- _RECORDS FOR PROCESSING_:
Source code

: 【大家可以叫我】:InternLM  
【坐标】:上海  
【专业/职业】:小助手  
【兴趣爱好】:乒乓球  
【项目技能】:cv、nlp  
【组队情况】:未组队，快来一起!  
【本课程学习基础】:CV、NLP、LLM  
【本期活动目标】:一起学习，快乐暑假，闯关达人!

--

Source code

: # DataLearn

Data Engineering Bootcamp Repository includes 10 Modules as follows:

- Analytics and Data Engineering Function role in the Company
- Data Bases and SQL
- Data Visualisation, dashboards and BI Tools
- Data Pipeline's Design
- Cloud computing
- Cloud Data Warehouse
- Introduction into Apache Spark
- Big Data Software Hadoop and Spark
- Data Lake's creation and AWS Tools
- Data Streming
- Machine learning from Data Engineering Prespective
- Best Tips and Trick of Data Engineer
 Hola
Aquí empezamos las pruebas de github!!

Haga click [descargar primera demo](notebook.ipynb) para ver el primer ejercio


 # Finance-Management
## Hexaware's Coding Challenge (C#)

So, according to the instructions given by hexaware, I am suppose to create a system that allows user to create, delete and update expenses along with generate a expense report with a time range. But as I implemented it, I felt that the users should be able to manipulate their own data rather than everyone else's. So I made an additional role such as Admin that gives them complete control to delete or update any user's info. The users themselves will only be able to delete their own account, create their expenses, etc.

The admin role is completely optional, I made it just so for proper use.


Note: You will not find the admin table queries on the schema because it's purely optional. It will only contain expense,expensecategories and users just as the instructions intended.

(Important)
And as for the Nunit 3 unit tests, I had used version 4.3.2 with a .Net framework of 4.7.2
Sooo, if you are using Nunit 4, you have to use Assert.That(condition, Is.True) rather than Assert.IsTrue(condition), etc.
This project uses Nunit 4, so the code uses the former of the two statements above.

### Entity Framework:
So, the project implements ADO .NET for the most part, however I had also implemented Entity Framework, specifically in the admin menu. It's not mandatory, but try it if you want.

- _TASK STATEMENT_:
Above are some records; copy each line there that contains "just".

- _WRITTEN SOLUTION_:
The admin role is completely optional, I made it just so for proper use.
Note: You will not find the admin table queries on the schema because it's purely optional. It will only contain expense,expensecategories and users just as the instructions intended.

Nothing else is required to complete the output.